Exercise objective. Please give the count of lines in the listing underneath that hold "trusted", leaving out everything else.

◆ ◆ ◆ ◆

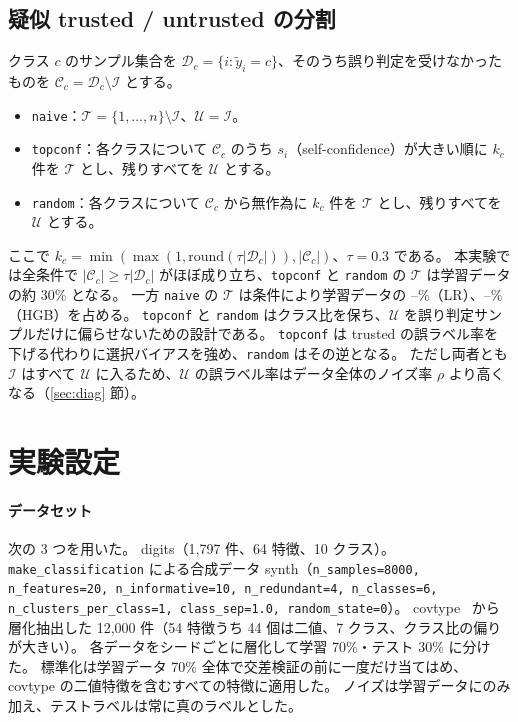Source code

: \documentclass[a4paper,10pt]{ltjsarticle}
\newcommand{\method}[1]{\texttt{#1}}
\begin{document}
\subsection{疑似 trusted / untrusted の分割}\label{sec:split}
クラス $c$ のサンプル集合を $\mathcal{D}_c = \{i : \tilde{y}_i = c\}$、そのうち誤り判定を受けなかったものを $\mathcal{C}_c = \mathcal{D}_c \setminus \mathcal{I}$ とする。
\begin{itemize}
  \item \method{naive}：$\mathcal{T} = \{1,\dots,n\} \setminus \mathcal{I}$、$\mathcal{U} = \mathcal{I}$。
  \item \method{topconf}：各クラスについて $\mathcal{C}_c$ のうち $s_i$（self-confidence）が大きい順に $k_c$ 件を $\mathcal{T}$ とし、残りすべてを $\mathcal{U}$ とする。
  \item \method{random}：各クラスについて $\mathcal{C}_c$ から無作為に $k_c$ 件を $\mathcal{T}$ とし、残りすべてを $\mathcal{U}$ とする。
\end{itemize}
ここで $k_c = \min(\max(1, \mathrm{round}(\tau |\mathcal{D}_c|)), |\mathcal{C}_c|)$、$\tau = 0.3$ である。
本実験では全条件で $|\mathcal{C}_c| \geq \tau |\mathcal{D}_c|$ がほぼ成り立ち、\method{topconf} と \method{random} の $\mathcal{T}$ は学習データの約 30\% となる。
一方 \method{naive} の $\mathcal{T}$ は条件により学習データの \NaiveTSizeMinLR--\NaiveTSizeMaxLR\%（LR）、\NaiveTSizeMinHGB--\NaiveTSizeMaxHGB\%（HGB）を占める。
\method{topconf} と \method{random} はクラス比を保ち、$\mathcal{U}$ を誤り判定サンプルだけに偏らせないための設計である。
\method{topconf} は trusted の誤ラベル率を下げる代わりに選択バイアスを強め、\method{random} はその逆となる。
ただし両者とも $\mathcal{I}$ はすべて $\mathcal{U}$ に入るため、$\mathcal{U}$ の誤ラベル率はデータ全体のノイズ率 $\rho$ より高くなる（\ref{sec:diag} 節）。

\section{実験設定}

\paragraph{データセット}
次の 3 つを用いた。
digits（1,797 件、64 特徴、10 クラス）。
\texttt{make\_classification} による合成データ synth（\texttt{n\_samples=8000, n\_features=20, n\_informative=10, n\_redundant=4, n\_classes=6, n\_clusters\_per\_class=1, class\_sep=1.0, random\_state=0}）。
covtype~\cite{blackard1999covtype} から層化抽出した 12,000 件（54 特徴うち 44 個は二値、7 クラス、クラス比の偏りが大きい）。
各データをシードごとに層化して学習 70\%・テスト 30\% に分けた。
標準化は学習データ 70\% 全体で交差検証の前に一度だけ当てはめ、covtype の二値特徴を含むすべての特徴に適用した。
ノイズは学習データにのみ加え、テストラベルは常に真のラベルとした。
\end{document}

◆ ◆ ◆ ◆

Exercise solution. 2